BRIEF. Below are some records; write them all out again exactly.

Records excerpted from a collection.
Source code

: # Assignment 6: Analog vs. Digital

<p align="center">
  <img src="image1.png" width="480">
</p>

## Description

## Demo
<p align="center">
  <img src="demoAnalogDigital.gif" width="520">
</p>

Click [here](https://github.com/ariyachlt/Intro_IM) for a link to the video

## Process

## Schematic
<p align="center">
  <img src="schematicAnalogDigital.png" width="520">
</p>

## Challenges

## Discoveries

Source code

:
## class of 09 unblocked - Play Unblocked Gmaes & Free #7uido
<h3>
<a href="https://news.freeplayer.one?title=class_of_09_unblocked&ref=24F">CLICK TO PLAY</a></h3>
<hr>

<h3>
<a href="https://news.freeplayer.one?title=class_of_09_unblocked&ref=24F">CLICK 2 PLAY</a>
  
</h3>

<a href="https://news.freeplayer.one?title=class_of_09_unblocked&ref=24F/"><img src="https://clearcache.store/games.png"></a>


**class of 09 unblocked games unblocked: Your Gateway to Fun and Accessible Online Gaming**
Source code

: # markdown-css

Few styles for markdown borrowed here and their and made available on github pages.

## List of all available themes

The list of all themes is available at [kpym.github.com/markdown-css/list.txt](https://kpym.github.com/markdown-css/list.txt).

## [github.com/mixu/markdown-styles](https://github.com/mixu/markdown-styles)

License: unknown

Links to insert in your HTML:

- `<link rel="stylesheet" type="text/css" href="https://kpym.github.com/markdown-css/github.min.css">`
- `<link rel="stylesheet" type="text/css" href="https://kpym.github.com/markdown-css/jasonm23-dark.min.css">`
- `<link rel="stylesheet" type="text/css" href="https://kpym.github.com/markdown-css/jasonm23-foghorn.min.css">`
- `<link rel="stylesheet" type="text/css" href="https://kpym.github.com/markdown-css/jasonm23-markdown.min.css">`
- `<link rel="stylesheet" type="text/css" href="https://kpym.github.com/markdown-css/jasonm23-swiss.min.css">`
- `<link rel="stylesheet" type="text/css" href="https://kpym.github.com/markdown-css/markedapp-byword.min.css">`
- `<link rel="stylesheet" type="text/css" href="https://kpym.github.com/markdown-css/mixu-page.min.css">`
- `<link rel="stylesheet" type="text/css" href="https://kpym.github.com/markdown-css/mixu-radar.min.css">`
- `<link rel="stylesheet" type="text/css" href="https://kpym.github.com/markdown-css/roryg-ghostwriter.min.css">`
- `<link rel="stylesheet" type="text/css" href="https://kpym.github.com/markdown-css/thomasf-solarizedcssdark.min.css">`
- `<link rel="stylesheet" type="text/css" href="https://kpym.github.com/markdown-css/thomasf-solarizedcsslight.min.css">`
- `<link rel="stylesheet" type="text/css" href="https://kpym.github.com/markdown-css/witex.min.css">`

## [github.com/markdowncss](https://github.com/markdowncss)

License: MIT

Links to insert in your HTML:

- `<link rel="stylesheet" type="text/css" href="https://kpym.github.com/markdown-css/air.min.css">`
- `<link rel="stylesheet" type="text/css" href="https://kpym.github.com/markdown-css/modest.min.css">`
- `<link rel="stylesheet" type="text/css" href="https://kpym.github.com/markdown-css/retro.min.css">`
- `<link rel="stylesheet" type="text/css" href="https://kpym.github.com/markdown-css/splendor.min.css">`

WRITTEN SOLUTION.
Source code

: # Assignment 6: Analog vs. Digital

<p align="center">
  <img src="image1.png" width="480">
</p>

## Description

## Demo
<p align="center">
  <img src="demoAnalogDigital.gif" width="520">
</p>

Click [here](https://github.com/ariyachlt/Intro_IM) for a link to the video

## Process

## Schematic
<p align="center">
  <img src="schematicAnalogDigital.png" width="520">
</p>

## Challenges

## Discoveries

Source code

:
## class of 09 unblocked - Play Unblocked Gmaes & Free #7uido
<h3>
<a href="https://news.freeplayer.one?title=class_of_09_unblocked&ref=24F">CLICK TO PLAY</a></h3>
<hr>

<h3>
<a href="https://news.freeplayer.one?title=class_of_09_unblocked&ref=24F">CLICK 2 PLAY</a>
  
</h3>

<a href="https://news.freeplayer.one?title=class_of_09_unblocked&ref=24F/"><img src="https://clearcache.store/games.png"></a>


**class of 09 unblocked games unblocked: Your Gateway to Fun and Accessible Online Gaming**
Source code

: # markdown-css

Few styles for markdown borrowed here and their and made available on github pages.

## List of all available themes

The list of all themes is available at [kpym.github.com/markdown-css/list.txt](https://kpym.github.com/markdown-css/list.txt).

## [github.com/mixu/markdown-styles](https://github.com/mixu/markdown-styles)

License: unknown

Links to insert in your HTML:

- `<link rel="stylesheet" type="text/css" href="https://kpym.github.com/markdown-css/github.min.css">`
- `<link rel="stylesheet" type="text/css" href="https://kpym.github.com/markdown-css/jasonm23-dark.min.css">`
- `<link rel="stylesheet" type="text/css" href="https://kpym.github.com/markdown-css/jasonm23-foghorn.min.css">`
- `<link rel="stylesheet" type="text/css" href="https://kpym.github.com/markdown-css/jasonm23-markdown.min.css">`
- `<link rel="stylesheet" type="text/css" href="https://kpym.github.com/markdown-css/jasonm23-swiss.min.css">`
- `<link rel="stylesheet" type="text/css" href="https://kpym.github.com/markdown-css/markedapp-byword.min.css">`
- `<link rel="stylesheet" type="text/css" href="https://kpym.github.com/markdown-css/mixu-page.min.css">`
- `<link rel="stylesheet" type="text/css" href="https://kpym.github.com/markdown-css/mixu-radar.min.css">`
- `<link rel="stylesheet" type="text/css" href="https://kpym.github.com/markdown-css/roryg-ghostwriter.min.css">`
- `<link rel="stylesheet" type="text/css" href="https://kpym.github.com/markdown-css/thomasf-solarizedcssdark.min.css">`
- `<link rel="stylesheet" type="text/css" href="https://kpym.github.com/markdown-css/thomasf-solarizedcsslight.min.css">`
- `<link rel="stylesheet" type="text/css" href="https://kpym.github.com/markdown-css/witex.min.css">`

## [github.com/markdowncss](https://github.com/markdowncss)

License: MIT

Links to insert in your HTML:

- `<link rel="stylesheet" type="text/css" href="https://kpym.github.com/markdown-css/air.min.css">`
- `<link rel="stylesheet" type="text/css" href="https://kpym.github.com/markdown-css/modest.min.css">`
- `<link rel="stylesheet" type="text/css" href="https://kpym.github.com/markdown-css/retro.min.css">`
- `<link rel="stylesheet" type="text/css" href="https://kpym.github.com/markdown-css/splendor.min.css">`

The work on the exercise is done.